「地震保険」の総支払限度額は?あらためて地震保険について理解しましょう!
ファイナンシャルフィールド / 2022年10月21日 11時20分
![「地震保険」の総支払限度額は?あらためて地震保険について理解しましょう!](https://media.image.infoseek.co.jp/isnews/photos/financialfield/financialfield_165037_0-small.jpg)
日本は世界でも有数の「地震大国」といわれています。地震災害は、発生時期や発生頻度の予測がしにくく、さらに損害規模が甚大になることも想定され、巨額の支払保険金が必要となる恐れがあります。 そのため、地震保険は、政府が再保険という形で損害保険会社をバックアップすることで成り立っています。 ここでは、あらためて地震保険の仕組みを理解するとともに、現状での加入状況や過去の実績、保険料の改定などについて確認してみたいと思います。
1回の地震による保険金の総支払限度額は12兆円
地震保険は、一定規模以上の支払保険金が生じた場合、損害保険会社が負担する保険金の一部を政府が負担する再保険制度で成り立っています。
しかし、地震災害の規模は予測が困難であるため、1回の地震により損害保険会社が負担する保険金には総支払限度額が設定されており、2021年4月以降は12兆円となっています。
そして、損害保険会社と政府との間では、超過損害額再保険方式による再保険契約が締結されており、それぞれの責任分担は民間(損害保険会社)が2249億円、政府が11兆7751億円とされています。
過去の地震再保険金の支払状況(2022年3月31日現在)について、支払額が多い上位5件は図表1のとおりです。
図表1
日本地震再保険株式会社 「地震再保険金支払状況」より筆者作成
過去最多の支払再保険額となる東日本大震災においても、現状で約1兆3000億円の支払額となっています。
地震保険の世帯加入率は33.9%
地震保険の契約件数および世帯加入率は年々上昇の傾向にあり、2020年度の統計では契約件数は約2015万件で、世帯加入率は33.9%となっています。
また、都道府県別の世帯加入率を確認してみると、上位は宮城県の51.9%、熊本県の43.5%、愛知県の43.3%となっており、過去に大きな地震の被害を受けた地域や、南海トラフ地震など今後に大規模な地震災害の発生が想定される地域での加入率が高くなっています。
地震保険は、居住の用に供する建物または家財を対象として、火災保険とセットで契約することとなっており、地震保険のみ単独で契約することはできません。2020年度の住宅についての火災保険契約に対する地震保険契約の付帯率は、68.3%となっています。

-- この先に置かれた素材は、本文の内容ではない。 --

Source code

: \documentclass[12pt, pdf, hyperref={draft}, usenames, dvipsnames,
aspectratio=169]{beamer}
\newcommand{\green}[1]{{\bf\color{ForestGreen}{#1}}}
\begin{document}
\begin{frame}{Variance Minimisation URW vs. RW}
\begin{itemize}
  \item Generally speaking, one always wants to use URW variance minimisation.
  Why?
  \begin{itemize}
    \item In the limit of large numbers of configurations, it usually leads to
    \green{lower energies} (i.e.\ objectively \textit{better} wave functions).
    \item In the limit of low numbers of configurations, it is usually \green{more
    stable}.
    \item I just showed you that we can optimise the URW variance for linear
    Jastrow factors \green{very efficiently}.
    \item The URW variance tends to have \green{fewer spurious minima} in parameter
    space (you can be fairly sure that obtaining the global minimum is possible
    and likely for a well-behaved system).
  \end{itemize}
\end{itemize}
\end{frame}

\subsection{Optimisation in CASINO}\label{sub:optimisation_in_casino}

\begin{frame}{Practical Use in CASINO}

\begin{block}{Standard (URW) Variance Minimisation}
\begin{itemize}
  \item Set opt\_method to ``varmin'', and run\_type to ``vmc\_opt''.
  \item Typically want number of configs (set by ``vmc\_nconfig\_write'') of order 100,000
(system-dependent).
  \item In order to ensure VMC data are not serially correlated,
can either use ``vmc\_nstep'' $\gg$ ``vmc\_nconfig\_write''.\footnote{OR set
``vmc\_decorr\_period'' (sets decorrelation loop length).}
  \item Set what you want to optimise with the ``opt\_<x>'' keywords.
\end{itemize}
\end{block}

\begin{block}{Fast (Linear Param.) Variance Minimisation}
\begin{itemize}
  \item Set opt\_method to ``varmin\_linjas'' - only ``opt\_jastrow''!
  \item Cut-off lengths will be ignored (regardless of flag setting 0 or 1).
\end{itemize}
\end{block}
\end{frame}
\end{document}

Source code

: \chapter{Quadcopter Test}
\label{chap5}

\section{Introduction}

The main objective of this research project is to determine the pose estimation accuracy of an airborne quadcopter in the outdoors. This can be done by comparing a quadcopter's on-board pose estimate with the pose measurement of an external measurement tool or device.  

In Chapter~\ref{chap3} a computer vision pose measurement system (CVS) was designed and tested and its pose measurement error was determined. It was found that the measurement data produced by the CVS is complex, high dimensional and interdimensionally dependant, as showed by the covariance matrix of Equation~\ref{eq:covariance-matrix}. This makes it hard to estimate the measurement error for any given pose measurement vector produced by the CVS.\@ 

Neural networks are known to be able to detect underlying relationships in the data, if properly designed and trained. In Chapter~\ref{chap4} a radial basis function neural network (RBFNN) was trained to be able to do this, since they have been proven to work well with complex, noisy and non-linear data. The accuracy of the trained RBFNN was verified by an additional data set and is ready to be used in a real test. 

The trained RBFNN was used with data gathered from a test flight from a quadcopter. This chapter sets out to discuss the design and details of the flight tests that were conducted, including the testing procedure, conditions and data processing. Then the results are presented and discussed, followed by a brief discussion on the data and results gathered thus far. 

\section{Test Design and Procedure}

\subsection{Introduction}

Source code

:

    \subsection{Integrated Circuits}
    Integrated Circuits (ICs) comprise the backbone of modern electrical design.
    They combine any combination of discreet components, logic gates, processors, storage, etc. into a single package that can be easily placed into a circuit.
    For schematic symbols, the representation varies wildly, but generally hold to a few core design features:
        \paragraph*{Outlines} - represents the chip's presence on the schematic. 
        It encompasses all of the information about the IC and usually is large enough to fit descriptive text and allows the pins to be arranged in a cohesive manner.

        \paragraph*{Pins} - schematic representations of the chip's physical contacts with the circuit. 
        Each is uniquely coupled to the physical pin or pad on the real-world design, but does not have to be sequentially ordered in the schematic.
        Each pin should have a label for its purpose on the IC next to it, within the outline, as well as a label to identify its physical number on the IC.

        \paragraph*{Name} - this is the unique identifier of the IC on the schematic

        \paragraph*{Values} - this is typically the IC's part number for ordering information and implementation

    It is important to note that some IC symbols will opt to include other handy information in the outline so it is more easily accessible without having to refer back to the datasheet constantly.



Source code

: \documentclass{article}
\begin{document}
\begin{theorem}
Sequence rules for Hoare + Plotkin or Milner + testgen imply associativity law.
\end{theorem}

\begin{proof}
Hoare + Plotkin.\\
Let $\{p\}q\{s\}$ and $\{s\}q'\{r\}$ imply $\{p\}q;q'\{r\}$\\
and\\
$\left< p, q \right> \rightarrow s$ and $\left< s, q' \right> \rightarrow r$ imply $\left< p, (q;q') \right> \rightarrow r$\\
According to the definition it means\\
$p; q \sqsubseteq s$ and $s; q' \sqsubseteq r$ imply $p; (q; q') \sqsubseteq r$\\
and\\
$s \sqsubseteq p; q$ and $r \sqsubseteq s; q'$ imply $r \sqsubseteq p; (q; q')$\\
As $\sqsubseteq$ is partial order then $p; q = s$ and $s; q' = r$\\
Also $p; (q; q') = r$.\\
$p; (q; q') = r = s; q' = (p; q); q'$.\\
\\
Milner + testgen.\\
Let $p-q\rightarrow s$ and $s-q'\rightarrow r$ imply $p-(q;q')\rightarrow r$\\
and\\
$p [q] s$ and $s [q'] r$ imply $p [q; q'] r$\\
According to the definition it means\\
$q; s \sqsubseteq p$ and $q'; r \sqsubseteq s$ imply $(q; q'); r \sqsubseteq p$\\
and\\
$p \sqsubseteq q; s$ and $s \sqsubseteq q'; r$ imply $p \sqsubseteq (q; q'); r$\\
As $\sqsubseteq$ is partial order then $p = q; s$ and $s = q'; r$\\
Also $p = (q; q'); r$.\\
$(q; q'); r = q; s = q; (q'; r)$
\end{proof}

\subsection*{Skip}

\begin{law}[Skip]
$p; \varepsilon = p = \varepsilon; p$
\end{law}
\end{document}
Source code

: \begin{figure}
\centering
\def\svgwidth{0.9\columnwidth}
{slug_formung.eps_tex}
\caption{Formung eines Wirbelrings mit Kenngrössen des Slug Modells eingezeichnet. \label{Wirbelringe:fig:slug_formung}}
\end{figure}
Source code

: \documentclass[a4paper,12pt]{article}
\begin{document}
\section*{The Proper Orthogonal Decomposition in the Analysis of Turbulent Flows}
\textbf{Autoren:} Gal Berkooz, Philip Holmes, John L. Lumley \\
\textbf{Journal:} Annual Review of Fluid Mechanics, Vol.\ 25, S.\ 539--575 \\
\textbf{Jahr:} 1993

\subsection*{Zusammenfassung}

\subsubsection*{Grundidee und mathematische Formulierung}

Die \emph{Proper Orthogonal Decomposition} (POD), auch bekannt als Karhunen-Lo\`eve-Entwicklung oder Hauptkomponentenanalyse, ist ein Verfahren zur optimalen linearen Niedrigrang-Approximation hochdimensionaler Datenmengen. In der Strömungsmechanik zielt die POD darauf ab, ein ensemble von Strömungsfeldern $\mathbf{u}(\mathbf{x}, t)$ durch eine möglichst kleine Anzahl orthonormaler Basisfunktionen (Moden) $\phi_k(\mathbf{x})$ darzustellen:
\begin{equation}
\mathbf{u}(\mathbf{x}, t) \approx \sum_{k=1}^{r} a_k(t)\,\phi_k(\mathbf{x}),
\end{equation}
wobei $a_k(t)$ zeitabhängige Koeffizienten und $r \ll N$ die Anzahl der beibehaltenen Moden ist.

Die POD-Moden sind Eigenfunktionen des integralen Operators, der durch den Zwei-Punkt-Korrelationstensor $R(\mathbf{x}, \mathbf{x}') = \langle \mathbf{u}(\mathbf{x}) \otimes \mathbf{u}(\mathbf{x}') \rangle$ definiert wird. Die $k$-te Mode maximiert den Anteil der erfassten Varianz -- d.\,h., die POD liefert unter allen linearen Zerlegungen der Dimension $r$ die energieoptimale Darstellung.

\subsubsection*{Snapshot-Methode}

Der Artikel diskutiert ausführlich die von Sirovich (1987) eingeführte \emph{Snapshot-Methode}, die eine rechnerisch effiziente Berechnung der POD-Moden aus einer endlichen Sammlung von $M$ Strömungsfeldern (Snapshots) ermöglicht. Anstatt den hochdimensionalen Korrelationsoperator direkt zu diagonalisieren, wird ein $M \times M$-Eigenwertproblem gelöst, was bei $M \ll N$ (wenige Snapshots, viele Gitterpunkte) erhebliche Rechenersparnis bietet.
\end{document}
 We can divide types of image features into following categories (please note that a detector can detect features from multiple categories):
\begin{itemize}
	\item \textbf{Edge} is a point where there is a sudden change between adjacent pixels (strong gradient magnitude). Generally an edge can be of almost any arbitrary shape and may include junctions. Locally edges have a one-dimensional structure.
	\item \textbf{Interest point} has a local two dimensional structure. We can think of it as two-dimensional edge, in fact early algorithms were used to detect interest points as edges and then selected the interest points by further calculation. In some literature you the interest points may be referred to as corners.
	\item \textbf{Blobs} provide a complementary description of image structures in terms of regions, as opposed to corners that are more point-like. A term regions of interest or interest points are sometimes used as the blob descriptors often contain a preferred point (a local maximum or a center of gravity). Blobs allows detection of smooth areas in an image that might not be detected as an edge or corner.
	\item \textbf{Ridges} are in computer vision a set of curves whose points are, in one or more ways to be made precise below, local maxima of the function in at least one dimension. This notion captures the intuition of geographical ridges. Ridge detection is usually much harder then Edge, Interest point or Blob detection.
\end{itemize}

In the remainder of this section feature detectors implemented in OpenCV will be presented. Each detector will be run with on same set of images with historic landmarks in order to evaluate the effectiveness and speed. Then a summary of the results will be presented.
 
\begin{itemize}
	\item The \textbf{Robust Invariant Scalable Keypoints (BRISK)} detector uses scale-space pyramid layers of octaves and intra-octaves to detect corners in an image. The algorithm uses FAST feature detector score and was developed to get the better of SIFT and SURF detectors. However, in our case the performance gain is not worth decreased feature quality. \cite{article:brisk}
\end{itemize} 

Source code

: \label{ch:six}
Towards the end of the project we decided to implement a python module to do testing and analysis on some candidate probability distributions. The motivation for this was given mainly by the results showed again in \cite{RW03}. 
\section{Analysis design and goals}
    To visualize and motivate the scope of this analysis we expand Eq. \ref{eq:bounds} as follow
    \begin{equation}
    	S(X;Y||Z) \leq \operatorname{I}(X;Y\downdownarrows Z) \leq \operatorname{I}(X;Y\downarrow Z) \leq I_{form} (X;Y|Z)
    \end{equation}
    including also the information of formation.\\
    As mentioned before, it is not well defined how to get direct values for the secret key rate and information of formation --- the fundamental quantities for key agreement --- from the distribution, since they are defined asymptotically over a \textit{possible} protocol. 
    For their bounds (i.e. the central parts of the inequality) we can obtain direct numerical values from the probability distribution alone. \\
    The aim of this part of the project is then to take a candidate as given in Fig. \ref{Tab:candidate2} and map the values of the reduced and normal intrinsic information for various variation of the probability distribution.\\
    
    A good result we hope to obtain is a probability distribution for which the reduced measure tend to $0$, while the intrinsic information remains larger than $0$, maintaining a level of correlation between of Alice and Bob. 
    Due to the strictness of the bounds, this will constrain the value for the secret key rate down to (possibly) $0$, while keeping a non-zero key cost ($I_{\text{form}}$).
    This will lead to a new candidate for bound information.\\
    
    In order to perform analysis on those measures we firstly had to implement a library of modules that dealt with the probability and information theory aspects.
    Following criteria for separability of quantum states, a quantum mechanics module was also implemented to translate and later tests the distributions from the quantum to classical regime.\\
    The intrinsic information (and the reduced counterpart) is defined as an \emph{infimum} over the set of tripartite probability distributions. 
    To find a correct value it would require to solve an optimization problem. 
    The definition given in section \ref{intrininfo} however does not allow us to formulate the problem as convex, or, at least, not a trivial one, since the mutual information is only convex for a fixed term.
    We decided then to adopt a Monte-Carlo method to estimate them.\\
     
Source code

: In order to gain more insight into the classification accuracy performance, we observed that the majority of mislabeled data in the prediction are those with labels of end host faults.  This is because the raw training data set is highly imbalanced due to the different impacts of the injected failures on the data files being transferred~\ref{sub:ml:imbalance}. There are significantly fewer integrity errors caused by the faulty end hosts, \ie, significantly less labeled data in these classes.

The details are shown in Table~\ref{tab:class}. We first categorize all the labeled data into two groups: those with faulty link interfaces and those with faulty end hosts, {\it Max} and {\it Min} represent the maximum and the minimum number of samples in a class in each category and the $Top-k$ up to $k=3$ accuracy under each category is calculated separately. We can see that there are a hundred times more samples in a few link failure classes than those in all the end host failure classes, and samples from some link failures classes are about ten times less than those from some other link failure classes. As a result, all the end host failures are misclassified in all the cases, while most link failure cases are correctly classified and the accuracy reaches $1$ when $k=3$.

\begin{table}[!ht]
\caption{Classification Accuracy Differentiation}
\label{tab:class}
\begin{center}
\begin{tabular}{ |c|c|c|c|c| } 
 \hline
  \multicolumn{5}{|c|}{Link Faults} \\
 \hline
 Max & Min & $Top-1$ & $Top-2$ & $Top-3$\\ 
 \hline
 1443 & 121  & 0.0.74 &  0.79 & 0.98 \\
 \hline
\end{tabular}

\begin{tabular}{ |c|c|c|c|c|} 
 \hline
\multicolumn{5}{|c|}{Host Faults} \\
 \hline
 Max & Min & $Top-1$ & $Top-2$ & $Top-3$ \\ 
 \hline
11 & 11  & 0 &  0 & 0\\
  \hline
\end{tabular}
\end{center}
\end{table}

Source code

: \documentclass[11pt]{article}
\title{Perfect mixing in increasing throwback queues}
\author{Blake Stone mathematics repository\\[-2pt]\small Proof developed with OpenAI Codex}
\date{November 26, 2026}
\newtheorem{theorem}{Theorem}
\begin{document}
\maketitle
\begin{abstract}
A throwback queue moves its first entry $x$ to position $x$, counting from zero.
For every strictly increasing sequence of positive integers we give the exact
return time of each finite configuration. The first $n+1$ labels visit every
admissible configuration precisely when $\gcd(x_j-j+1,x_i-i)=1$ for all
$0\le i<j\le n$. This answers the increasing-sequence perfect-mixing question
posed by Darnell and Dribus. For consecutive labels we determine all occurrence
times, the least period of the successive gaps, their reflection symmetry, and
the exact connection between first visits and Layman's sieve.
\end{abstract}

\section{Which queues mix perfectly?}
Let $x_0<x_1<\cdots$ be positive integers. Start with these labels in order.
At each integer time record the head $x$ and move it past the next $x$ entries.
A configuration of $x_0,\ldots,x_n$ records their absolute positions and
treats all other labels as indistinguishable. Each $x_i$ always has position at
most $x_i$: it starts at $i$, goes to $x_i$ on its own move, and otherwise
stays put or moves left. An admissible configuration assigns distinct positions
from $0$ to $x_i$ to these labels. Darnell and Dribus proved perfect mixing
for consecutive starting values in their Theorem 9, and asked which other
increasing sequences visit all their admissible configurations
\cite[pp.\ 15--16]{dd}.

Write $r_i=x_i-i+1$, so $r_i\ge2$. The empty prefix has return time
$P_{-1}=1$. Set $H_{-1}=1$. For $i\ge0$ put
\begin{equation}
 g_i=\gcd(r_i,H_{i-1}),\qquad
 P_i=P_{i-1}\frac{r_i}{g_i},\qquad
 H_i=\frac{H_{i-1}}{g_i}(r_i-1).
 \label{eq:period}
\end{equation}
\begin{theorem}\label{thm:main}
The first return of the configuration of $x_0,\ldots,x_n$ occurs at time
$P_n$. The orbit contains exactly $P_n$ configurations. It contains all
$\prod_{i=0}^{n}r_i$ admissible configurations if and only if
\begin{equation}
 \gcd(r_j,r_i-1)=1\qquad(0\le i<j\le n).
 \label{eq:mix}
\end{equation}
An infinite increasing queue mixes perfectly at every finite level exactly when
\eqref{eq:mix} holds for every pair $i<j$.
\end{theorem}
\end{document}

つまり、地震保険の加入状況としては3世帯に1件が契約しており、火災保険の契約に対しては、3件に2件が付帯して契約していることとなります。
2022年10月以降の地震保険料の改定
最近では2017年1月から3回に分けて、段階的に地震保険料の改定が実施されていますが、2022年10月以降の保険開始期となる契約からは、保険料不足の解消や各種基礎データの更新を反映した改定が行われています。
都道府県別、建物の構造別の年間保険料の事例は以下のとおりです。
図表2 保険期間1年、地震保険金額1000万円当たり、割引適用なしの場合(単位:円)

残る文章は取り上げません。